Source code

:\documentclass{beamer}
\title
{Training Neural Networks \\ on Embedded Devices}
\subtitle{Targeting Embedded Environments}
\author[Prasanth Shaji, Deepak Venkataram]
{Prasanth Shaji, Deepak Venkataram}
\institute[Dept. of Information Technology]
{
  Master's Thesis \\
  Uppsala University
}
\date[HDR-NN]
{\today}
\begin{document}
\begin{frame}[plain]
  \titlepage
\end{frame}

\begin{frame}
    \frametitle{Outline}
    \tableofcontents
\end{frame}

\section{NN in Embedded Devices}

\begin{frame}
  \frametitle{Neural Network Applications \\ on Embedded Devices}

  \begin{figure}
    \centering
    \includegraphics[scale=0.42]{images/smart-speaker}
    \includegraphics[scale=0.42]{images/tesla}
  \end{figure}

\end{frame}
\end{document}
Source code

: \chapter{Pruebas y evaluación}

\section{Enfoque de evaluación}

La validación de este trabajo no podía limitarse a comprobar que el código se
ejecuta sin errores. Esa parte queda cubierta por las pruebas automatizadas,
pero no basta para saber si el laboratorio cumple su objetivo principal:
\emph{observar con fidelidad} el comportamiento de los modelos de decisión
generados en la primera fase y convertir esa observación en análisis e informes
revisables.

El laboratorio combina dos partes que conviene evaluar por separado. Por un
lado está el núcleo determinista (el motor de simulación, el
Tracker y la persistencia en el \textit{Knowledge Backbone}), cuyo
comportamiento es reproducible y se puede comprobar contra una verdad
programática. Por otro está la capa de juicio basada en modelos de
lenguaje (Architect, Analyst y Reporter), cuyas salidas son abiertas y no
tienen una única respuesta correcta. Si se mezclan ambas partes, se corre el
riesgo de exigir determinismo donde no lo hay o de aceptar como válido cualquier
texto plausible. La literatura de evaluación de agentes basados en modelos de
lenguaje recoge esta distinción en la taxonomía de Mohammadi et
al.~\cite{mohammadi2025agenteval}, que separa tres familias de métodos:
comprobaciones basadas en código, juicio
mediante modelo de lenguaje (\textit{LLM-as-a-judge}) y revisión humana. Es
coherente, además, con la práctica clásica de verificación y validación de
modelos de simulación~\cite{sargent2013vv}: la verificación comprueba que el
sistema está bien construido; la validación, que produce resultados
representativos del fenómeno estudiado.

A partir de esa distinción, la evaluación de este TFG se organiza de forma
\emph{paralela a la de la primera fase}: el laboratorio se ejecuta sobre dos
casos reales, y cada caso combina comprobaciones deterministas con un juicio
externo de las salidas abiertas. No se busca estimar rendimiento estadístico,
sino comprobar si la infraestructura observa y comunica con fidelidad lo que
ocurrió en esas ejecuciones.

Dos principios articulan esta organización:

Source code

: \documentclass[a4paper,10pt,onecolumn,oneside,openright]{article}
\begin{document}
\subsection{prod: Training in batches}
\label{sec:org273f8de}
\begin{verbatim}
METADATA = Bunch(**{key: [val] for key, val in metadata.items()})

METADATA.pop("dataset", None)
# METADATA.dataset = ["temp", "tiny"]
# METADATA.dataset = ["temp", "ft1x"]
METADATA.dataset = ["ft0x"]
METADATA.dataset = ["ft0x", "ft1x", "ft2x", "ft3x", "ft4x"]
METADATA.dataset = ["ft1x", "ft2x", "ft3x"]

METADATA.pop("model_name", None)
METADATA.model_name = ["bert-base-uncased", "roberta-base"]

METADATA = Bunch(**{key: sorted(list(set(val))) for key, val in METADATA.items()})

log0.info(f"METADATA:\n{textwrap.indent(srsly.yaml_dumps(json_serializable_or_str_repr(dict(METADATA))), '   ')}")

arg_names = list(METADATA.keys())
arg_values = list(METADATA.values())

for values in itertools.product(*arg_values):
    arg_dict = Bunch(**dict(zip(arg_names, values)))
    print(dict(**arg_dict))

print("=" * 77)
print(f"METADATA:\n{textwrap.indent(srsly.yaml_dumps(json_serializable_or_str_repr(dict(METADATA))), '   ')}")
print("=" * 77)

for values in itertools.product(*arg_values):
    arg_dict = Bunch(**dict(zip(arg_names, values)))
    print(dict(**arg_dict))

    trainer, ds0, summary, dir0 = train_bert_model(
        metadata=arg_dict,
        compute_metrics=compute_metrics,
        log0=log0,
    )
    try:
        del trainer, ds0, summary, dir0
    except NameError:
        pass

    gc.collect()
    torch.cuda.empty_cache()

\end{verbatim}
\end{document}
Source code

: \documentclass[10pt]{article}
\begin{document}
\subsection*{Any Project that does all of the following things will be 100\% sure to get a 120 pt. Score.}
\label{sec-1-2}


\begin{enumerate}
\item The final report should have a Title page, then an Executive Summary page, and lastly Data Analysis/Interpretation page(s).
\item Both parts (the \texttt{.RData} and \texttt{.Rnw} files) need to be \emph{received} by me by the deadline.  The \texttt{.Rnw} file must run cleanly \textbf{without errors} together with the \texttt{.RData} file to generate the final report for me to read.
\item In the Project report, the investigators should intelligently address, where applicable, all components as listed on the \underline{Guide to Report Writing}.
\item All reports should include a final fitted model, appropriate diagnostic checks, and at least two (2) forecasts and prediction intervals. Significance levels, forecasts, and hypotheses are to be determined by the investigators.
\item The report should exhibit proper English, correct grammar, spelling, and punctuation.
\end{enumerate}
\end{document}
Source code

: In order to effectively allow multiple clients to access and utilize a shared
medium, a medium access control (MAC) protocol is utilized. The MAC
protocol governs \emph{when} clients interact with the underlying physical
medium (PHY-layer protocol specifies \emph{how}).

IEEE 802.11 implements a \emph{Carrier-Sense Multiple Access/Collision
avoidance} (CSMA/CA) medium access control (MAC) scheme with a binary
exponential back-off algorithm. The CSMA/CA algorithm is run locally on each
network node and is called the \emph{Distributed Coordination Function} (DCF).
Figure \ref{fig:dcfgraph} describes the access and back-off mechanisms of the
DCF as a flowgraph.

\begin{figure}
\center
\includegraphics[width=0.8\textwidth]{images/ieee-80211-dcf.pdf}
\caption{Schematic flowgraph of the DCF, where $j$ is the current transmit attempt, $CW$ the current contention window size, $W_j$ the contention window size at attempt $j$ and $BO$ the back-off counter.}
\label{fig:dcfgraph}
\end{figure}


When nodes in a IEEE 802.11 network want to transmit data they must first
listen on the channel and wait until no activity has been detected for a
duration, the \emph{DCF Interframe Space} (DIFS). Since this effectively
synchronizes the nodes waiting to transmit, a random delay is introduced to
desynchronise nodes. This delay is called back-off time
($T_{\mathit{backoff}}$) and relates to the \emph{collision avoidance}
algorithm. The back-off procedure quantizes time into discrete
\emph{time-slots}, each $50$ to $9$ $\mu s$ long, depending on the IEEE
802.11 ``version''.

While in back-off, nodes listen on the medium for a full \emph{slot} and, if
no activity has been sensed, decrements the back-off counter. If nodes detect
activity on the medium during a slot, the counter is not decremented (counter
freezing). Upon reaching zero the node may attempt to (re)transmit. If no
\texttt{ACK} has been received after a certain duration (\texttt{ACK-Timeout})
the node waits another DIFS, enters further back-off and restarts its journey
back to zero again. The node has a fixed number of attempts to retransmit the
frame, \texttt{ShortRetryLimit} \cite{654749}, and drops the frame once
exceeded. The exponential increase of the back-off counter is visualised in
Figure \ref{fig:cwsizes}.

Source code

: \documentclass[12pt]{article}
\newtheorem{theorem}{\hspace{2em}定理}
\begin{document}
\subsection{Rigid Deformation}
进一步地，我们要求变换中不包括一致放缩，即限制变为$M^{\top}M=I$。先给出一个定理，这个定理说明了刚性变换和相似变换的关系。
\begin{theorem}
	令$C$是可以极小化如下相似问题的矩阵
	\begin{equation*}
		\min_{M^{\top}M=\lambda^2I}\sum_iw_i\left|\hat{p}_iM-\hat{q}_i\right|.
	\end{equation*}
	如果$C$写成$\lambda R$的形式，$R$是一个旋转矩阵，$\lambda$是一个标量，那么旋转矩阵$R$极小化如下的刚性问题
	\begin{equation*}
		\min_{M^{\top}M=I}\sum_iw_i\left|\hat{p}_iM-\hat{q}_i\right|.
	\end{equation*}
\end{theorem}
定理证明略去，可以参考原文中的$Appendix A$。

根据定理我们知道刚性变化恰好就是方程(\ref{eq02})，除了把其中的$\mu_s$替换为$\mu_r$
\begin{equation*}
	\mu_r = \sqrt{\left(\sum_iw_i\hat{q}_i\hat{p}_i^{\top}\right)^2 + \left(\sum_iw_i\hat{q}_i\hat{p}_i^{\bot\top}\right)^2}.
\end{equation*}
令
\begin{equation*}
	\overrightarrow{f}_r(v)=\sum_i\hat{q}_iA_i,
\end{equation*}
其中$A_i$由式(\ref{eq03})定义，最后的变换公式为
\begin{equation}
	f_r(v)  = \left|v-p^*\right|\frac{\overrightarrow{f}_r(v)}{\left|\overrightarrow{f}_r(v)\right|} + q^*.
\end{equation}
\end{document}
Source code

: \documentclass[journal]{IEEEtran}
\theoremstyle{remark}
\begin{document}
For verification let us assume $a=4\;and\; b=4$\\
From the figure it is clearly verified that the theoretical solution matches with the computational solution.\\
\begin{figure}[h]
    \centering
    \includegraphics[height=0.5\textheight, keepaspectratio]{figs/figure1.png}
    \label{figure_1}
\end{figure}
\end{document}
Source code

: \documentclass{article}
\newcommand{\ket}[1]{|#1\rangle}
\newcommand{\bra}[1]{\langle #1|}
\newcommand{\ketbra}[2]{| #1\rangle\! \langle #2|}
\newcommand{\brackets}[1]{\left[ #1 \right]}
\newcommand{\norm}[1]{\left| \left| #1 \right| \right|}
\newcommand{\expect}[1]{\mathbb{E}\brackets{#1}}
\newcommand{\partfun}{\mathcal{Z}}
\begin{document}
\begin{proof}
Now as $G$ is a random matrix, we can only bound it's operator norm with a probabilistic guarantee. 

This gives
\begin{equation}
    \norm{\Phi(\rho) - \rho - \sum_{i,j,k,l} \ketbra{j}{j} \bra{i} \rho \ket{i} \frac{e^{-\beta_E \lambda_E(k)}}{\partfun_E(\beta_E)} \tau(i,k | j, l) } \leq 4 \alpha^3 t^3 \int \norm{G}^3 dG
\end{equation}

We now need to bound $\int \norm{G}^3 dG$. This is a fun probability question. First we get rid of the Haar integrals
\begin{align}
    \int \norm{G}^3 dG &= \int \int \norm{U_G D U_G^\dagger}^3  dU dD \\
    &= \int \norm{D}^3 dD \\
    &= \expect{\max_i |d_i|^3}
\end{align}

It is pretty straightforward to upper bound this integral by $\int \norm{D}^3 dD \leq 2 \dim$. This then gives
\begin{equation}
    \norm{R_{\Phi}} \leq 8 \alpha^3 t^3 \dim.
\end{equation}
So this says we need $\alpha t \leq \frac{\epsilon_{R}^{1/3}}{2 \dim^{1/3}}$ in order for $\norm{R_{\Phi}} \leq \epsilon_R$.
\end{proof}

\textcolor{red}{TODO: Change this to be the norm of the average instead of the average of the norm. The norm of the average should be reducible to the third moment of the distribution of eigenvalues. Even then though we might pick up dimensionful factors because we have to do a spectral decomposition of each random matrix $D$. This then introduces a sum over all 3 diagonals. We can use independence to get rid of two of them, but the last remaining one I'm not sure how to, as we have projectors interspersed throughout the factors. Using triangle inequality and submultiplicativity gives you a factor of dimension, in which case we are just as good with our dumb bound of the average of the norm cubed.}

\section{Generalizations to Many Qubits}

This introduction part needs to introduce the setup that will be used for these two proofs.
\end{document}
++++
▶ **AIM OF THE EXERCISE**
A single number is expected: how many lines of the data hold the string "trainer".

▶ **OUTPUT OF THE EXERCISE**
2